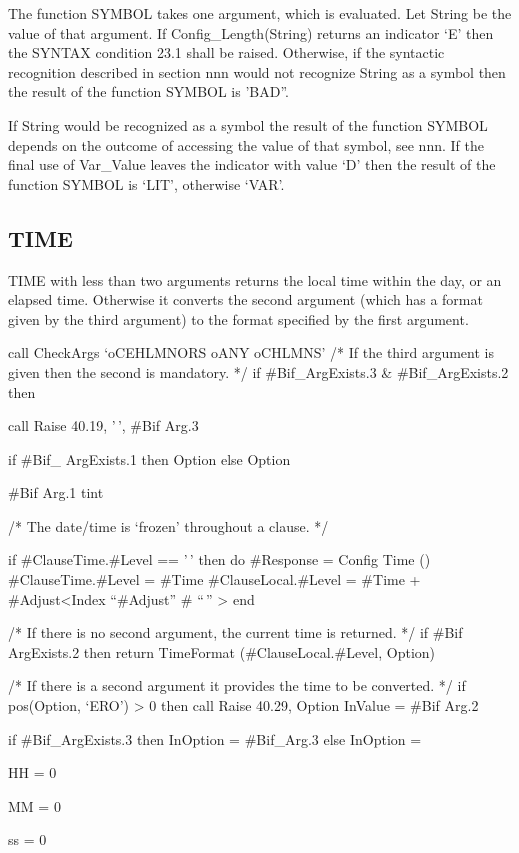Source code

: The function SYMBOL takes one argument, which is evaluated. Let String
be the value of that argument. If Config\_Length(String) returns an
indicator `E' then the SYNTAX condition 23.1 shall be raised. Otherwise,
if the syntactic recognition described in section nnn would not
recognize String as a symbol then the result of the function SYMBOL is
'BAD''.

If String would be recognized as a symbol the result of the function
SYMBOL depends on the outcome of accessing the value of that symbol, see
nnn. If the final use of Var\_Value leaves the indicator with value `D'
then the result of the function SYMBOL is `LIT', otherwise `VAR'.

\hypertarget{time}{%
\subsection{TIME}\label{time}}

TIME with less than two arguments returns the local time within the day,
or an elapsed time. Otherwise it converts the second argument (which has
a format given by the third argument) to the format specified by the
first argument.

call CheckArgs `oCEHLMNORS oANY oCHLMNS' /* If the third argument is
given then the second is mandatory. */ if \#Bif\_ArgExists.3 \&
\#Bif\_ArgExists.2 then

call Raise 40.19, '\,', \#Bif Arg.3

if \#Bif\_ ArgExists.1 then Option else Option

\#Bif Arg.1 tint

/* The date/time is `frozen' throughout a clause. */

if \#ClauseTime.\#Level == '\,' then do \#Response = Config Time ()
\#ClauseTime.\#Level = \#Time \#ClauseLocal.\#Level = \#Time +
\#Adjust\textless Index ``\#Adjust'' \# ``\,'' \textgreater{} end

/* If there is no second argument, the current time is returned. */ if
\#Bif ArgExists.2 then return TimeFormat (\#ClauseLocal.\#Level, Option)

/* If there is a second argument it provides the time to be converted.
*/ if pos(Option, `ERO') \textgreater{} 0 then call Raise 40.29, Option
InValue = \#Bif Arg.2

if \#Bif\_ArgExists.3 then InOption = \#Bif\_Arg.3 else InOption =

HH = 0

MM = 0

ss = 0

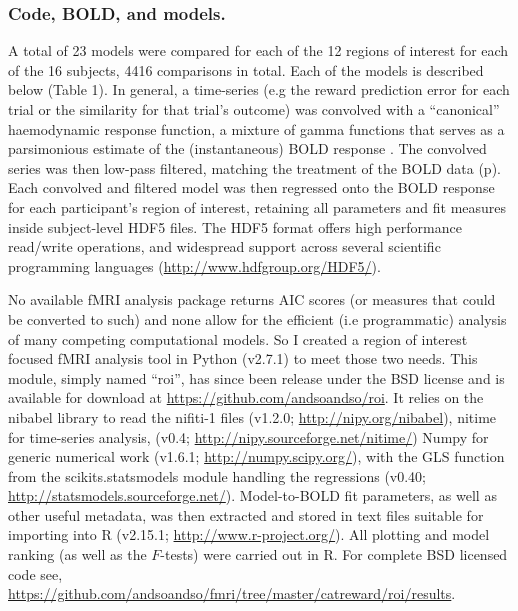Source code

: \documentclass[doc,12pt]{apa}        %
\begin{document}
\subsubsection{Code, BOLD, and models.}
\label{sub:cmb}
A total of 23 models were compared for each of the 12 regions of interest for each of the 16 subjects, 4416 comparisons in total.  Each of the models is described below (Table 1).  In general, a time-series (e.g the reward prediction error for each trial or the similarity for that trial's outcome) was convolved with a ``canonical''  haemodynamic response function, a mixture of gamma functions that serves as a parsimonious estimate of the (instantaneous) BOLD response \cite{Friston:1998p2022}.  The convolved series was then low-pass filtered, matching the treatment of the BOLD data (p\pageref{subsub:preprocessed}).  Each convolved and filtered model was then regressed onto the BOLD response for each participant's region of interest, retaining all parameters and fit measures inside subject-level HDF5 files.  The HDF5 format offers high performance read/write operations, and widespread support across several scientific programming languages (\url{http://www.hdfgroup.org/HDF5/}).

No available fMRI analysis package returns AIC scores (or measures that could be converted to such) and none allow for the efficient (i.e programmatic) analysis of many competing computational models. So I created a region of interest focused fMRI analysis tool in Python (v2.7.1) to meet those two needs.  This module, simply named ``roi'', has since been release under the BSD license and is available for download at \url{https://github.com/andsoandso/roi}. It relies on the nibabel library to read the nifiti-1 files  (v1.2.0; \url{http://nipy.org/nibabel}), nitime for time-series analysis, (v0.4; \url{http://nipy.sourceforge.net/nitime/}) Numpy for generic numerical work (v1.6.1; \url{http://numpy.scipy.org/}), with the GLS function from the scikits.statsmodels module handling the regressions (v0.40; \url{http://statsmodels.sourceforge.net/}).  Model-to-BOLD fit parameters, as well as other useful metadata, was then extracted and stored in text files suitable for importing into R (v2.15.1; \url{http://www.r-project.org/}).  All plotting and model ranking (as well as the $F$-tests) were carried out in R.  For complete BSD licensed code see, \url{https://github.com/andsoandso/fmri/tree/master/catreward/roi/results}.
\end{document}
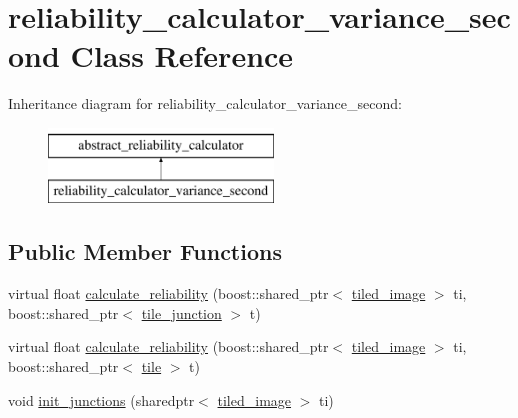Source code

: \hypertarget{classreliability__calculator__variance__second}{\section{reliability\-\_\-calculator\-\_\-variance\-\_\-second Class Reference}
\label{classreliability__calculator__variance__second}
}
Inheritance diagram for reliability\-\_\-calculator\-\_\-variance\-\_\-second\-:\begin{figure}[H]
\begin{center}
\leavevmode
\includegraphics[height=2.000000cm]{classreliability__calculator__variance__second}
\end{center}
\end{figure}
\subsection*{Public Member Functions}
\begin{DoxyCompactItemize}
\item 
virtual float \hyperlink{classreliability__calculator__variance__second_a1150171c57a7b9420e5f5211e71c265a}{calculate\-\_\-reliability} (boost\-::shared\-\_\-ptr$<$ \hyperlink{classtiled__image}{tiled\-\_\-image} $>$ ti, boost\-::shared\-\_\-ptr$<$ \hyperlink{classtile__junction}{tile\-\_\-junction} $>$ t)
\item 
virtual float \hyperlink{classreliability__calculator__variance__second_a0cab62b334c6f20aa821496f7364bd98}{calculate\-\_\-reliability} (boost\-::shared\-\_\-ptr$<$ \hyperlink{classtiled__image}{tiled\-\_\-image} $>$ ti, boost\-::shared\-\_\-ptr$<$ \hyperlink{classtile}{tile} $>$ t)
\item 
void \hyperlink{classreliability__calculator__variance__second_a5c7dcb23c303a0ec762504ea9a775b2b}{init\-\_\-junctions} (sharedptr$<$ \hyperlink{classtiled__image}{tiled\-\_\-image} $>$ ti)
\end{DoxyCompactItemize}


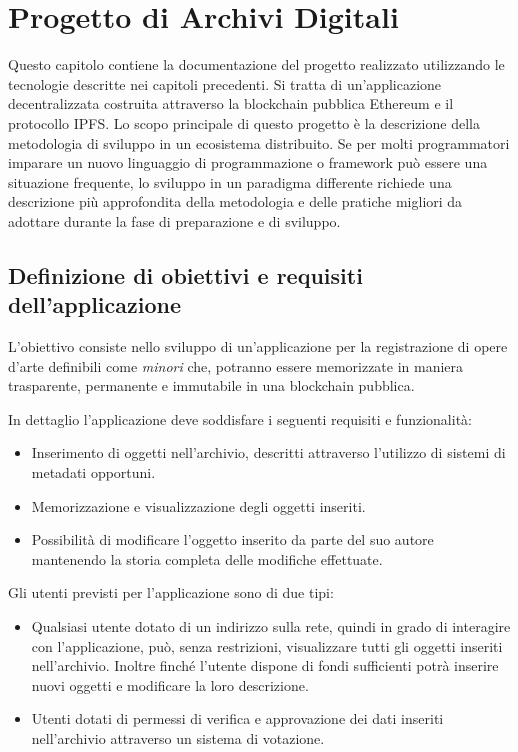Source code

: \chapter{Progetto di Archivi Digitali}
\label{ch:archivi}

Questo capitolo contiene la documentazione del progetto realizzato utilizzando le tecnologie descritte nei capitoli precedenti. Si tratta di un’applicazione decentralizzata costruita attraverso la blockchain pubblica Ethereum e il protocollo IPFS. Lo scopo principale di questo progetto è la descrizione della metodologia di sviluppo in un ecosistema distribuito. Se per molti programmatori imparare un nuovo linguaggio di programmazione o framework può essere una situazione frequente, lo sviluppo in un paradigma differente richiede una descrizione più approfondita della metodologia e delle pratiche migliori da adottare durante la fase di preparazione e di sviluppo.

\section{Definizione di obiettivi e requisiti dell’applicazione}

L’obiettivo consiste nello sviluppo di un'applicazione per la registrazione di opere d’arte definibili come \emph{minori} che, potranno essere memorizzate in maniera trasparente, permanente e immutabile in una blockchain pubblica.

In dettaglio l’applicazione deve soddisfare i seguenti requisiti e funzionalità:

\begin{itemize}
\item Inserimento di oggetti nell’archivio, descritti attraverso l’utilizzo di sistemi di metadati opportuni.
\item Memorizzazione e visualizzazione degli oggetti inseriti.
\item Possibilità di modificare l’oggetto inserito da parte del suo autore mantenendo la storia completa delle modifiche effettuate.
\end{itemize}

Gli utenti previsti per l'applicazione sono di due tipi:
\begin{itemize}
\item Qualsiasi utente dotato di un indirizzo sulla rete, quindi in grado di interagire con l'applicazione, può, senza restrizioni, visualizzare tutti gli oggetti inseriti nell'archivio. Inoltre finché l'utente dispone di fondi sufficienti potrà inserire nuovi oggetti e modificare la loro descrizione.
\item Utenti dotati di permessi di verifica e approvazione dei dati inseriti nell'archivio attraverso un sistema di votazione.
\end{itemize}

■ **ABOUT THIS EXERCISE**
The required output is every line of the data above, set down exactly and stripped of pictures.

■ **PROBLEM SOLUTION**
Source code

: The function SYMBOL takes one argument, which is evaluated. Let String
be the value of that argument. If Config\_Length(String) returns an
indicator `E' then the SYNTAX condition 23.1 shall be raised. Otherwise,
if the syntactic recognition described in section nnn would not
recognize String as a symbol then the result of the function SYMBOL is
'BAD''.

If String would be recognized as a symbol the result of the function
SYMBOL depends on the outcome of accessing the value of that symbol, see
nnn. If the final use of Var\_Value leaves the indicator with value `D'
then the result of the function SYMBOL is `LIT', otherwise `VAR'.

\hypertarget{time}{%
\subsection{TIME}\label{time}}

TIME with less than two arguments returns the local time within the day,
or an elapsed time. Otherwise it converts the second argument (which has
a format given by the third argument) to the format specified by the
first argument.

call CheckArgs `oCEHLMNORS oANY oCHLMNS' /* If the third argument is
given then the second is mandatory. */ if \#Bif\_ArgExists.3 \&
\#Bif\_ArgExists.2 then

call Raise 40.19, '\,', \#Bif Arg.3

if \#Bif\_ ArgExists.1 then Option else Option

\#Bif Arg.1 tint

/* The date/time is `frozen' throughout a clause. */

if \#ClauseTime.\#Level == '\,' then do \#Response = Config Time ()
\#ClauseTime.\#Level = \#Time \#ClauseLocal.\#Level = \#Time +
\#Adjust\textless Index ``\#Adjust'' \# ``\,'' \textgreater{} end

/* If there is no second argument, the current time is returned. */ if
\#Bif ArgExists.2 then return TimeFormat (\#ClauseLocal.\#Level, Option)

/* If there is a second argument it provides the time to be converted.
*/ if pos(Option, `ERO') \textgreater{} 0 then call Raise 40.29, Option
InValue = \#Bif Arg.2

if \#Bif\_ArgExists.3 then InOption = \#Bif\_Arg.3 else InOption =

HH = 0

MM = 0

ss = 0

Source code

: \documentclass[doc,12pt]{apa}        %
\begin{document}
\subsubsection{Code, BOLD, and models.}
\label{sub:cmb}
A total of 23 models were compared for each of the 12 regions of interest for each of the 16 subjects, 4416 comparisons in total.  Each of the models is described below (Table 1).  In general, a time-series (e.g the reward prediction error for each trial or the similarity for that trial's outcome) was convolved with a ``canonical''  haemodynamic response function, a mixture of gamma functions that serves as a parsimonious estimate of the (instantaneous) BOLD response \cite{Friston:1998p2022}.  The convolved series was then low-pass filtered, matching the treatment of the BOLD data (p\pageref{subsub:preprocessed}).  Each convolved and filtered model was then regressed onto the BOLD response for each participant's region of interest, retaining all parameters and fit measures inside subject-level HDF5 files.  The HDF5 format offers high performance read/write operations, and widespread support across several scientific programming languages (\url{http://www.hdfgroup.org/HDF5/}).

No available fMRI analysis package returns AIC scores (or measures that could be converted to such) and none allow for the efficient (i.e programmatic) analysis of many competing computational models. So I created a region of interest focused fMRI analysis tool in Python (v2.7.1) to meet those two needs.  This module, simply named ``roi'', has since been release under the BSD license and is available for download at \url{https://github.com/andsoandso/roi}. It relies on the nibabel library to read the nifiti-1 files  (v1.2.0; \url{http://nipy.org/nibabel}), nitime for time-series analysis, (v0.4; \url{http://nipy.sourceforge.net/nitime/}) Numpy for generic numerical work (v1.6.1; \url{http://numpy.scipy.org/}), with the GLS function from the scikits.statsmodels module handling the regressions (v0.40; \url{http://statsmodels.sourceforge.net/}).  Model-to-BOLD fit parameters, as well as other useful metadata, was then extracted and stored in text files suitable for importing into R (v2.15.1; \url{http://www.r-project.org/}).  All plotting and model ranking (as well as the $F$-tests) were carried out in R.  For complete BSD licensed code see, \url{https://github.com/andsoandso/fmri/tree/master/catreward/roi/results}.
\end{document}
Source code

: \hypertarget{classreliability__calculator__variance__second}{\section{reliability\-\_\-calculator\-\_\-variance\-\_\-second Class Reference}
\label{classreliability__calculator__variance__second}
}
Inheritance diagram for reliability\-\_\-calculator\-\_\-variance\-\_\-second\-:\begin{figure}[H]
\begin{center}
\leavevmode
\includegraphics[height=2.000000cm]{classreliability__calculator__variance__second}
\end{center}
\end{figure}
\subsection*{Public Member Functions}
\begin{DoxyCompactItemize}
\item 
virtual float \hyperlink{classreliability__calculator__variance__second_a1150171c57a7b9420e5f5211e71c265a}{calculate\-\_\-reliability} (boost\-::shared\-\_\-ptr$<$ \hyperlink{classtiled__image}{tiled\-\_\-image} $>$ ti, boost\-::shared\-\_\-ptr$<$ \hyperlink{classtile__junction}{tile\-\_\-junction} $>$ t)
\item 
virtual float \hyperlink{classreliability__calculator__variance__second_a0cab62b334c6f20aa821496f7364bd98}{calculate\-\_\-reliability} (boost\-::shared\-\_\-ptr$<$ \hyperlink{classtiled__image}{tiled\-\_\-image} $>$ ti, boost\-::shared\-\_\-ptr$<$ \hyperlink{classtile}{tile} $>$ t)
\item 
void \hyperlink{classreliability__calculator__variance__second_a5c7dcb23c303a0ec762504ea9a775b2b}{init\-\_\-junctions} (sharedptr$<$ \hyperlink{classtiled__image}{tiled\-\_\-image} $>$ ti)
\end{DoxyCompactItemize}


Source code

: \chapter{Progetto di Archivi Digitali}
\label{ch:archivi}

Questo capitolo contiene la documentazione del progetto realizzato utilizzando le tecnologie descritte nei capitoli precedenti. Si tratta di un’applicazione decentralizzata costruita attraverso la blockchain pubblica Ethereum e il protocollo IPFS. Lo scopo principale di questo progetto è la descrizione della metodologia di sviluppo in un ecosistema distribuito. Se per molti programmatori imparare un nuovo linguaggio di programmazione o framework può essere una situazione frequente, lo sviluppo in un paradigma differente richiede una descrizione più approfondita della metodologia e delle pratiche migliori da adottare durante la fase di preparazione e di sviluppo.

\section{Definizione di obiettivi e requisiti dell’applicazione}

L’obiettivo consiste nello sviluppo di un'applicazione per la registrazione di opere d’arte definibili come \emph{minori} che, potranno essere memorizzate in maniera trasparente, permanente e immutabile in una blockchain pubblica.

In dettaglio l’applicazione deve soddisfare i seguenti requisiti e funzionalità:

\begin{itemize}
\item Inserimento di oggetti nell’archivio, descritti attraverso l’utilizzo di sistemi di metadati opportuni.
\item Memorizzazione e visualizzazione degli oggetti inseriti.
\item Possibilità di modificare l’oggetto inserito da parte del suo autore mantenendo la storia completa delle modifiche effettuate.
\end{itemize}

Gli utenti previsti per l'applicazione sono di due tipi:
\begin{itemize}
\item Qualsiasi utente dotato di un indirizzo sulla rete, quindi in grado di interagire con l'applicazione, può, senza restrizioni, visualizzare tutti gli oggetti inseriti nell'archivio. Inoltre finché l'utente dispone di fondi sufficienti potrà inserire nuovi oggetti e modificare la loro descrizione.
\item Utenti dotati di permessi di verifica e approvazione dei dati inseriti nell'archivio attraverso un sistema di votazione.
\end{itemize}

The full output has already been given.